After resolving the root cause, reset the dead-lettered messages to Pending:

-- Re-queue specific messages by ID
UPDATE outbox_messages
SET
status = 0, -- Pending = 0
attempt_count = 0,
next_attempt_at_utc = now(),
last_error = NULL
WHERE id IN (
'message-id-1',
'message-id-2'
);
-- Re-queue all dead-lettered messages of a specific event type
UPDATE outbox_messages
SET
status = 0,
attempt_count = 0,
next_attempt_at_utc = now(),
last_error = NULL
WHERE status = 2
AND event_type = 'MyProject.Domain.Posts.Events.PostPublished';

The outbox dispatcher runs every 5 seconds (default). The re-queued messages will be picked up on the next poll cycle.
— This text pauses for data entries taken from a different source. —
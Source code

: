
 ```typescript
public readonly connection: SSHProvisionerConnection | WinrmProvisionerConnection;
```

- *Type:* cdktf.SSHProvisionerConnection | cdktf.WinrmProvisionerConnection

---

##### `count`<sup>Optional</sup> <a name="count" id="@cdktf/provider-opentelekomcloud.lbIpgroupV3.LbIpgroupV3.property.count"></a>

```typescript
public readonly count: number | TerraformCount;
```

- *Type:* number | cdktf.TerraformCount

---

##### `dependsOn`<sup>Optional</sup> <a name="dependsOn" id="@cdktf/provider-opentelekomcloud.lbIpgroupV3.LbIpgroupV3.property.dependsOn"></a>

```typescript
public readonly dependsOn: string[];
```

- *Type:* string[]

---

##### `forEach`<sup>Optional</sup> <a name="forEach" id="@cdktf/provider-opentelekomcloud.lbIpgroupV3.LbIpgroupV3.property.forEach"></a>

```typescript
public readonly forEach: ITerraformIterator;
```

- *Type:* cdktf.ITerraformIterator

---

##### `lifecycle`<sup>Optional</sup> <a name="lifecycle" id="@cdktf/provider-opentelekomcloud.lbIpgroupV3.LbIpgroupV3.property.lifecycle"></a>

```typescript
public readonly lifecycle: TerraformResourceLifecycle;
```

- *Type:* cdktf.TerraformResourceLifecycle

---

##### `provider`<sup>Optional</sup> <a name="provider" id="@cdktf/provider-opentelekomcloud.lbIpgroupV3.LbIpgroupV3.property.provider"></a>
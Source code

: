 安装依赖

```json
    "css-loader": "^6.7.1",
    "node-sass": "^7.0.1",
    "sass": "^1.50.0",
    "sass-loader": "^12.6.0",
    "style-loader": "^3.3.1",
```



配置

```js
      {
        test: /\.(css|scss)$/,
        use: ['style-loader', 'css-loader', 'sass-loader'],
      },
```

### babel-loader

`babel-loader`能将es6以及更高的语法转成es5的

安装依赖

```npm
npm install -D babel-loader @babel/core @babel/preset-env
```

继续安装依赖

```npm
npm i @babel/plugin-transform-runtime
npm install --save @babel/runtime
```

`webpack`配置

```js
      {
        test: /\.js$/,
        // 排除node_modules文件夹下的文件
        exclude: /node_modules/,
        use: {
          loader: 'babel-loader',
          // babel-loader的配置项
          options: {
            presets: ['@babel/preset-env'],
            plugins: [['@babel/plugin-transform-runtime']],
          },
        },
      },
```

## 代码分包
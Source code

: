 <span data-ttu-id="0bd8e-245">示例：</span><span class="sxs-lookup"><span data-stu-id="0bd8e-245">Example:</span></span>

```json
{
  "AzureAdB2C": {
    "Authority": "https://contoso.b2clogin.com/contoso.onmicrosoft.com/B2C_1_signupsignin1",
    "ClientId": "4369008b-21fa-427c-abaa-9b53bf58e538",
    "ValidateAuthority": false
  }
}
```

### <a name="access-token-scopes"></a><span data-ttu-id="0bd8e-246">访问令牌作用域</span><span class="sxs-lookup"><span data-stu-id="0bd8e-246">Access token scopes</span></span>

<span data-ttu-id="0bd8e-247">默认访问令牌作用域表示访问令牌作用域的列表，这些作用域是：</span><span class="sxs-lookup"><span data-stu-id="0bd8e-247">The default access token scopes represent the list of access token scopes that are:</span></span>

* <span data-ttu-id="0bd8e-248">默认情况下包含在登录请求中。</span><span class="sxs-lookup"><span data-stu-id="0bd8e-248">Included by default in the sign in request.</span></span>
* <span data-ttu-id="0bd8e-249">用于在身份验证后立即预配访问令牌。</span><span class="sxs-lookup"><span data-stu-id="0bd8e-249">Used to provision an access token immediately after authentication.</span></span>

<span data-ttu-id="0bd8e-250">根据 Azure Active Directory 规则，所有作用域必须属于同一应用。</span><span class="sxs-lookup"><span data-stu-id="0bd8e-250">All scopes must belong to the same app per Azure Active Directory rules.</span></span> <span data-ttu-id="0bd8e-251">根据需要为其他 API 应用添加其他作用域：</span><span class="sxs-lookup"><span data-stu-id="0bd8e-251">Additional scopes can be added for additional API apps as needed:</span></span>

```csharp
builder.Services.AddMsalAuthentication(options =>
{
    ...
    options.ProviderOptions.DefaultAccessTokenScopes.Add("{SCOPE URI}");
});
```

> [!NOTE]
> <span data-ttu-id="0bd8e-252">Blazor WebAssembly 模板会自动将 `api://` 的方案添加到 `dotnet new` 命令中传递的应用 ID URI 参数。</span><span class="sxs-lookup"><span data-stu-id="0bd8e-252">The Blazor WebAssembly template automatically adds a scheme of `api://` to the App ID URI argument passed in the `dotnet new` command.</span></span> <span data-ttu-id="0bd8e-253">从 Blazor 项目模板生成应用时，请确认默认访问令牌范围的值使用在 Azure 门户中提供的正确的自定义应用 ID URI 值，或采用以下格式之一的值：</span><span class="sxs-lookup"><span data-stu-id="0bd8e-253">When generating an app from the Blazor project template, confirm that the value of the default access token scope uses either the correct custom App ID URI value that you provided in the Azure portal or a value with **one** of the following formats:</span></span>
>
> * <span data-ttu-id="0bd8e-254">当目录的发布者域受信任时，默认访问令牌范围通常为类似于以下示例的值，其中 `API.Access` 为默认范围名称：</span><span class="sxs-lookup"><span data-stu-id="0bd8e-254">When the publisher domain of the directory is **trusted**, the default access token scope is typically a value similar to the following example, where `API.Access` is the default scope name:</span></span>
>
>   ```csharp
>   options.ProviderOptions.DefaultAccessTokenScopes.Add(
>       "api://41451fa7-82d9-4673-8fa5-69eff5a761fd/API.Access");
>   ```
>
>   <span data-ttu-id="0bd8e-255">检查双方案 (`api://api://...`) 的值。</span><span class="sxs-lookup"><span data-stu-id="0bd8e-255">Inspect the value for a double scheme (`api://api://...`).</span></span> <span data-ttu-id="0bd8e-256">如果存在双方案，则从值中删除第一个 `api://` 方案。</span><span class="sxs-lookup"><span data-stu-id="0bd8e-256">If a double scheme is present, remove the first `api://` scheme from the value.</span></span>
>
Step 4: Monitor Re-Processing

Watch the outbox metrics or query the table directly:

-- Monitor processing progress
SELECT status, COUNT(*) AS count
FROM outbox_messages
WHERE created_at_utc > now() - interval '24 hours'
GROUP BY status;

Statuses:

  • 0 = Pending
  • 1 = Processed
  • 2 = DeadLettered

Step 5: Handle Unrecoverable Messages

If a message cannot be processed automatically (for example, the downstream service no longer exists, or the event schema is permanently incompatible), mark it as permanently dead-lettered with a note:

UPDATE outbox_messages
SET last_error = 'Permanently dead-lettered: <reason>. Reviewed by <name> on <date>.'
WHERE id = 'message-id';

Document the decision in an incident ticket. If the event represents a business operation that must be completed (for example, a payment notification), the business operation may need to be replayed manually through the application.


Preventing Recurrence

  • If the root cause was a schema change breaking deserialization, add a migration that transforms the payload before deploying the schema change.
  • If the root cause was a downstream outage, confirm the dispatcher’s retry backoff is sufficient and alert thresholds are tuned correctly.
  • If the root cause was an unknown event type, implement a stable event type registry and migration strategy before changing event type names.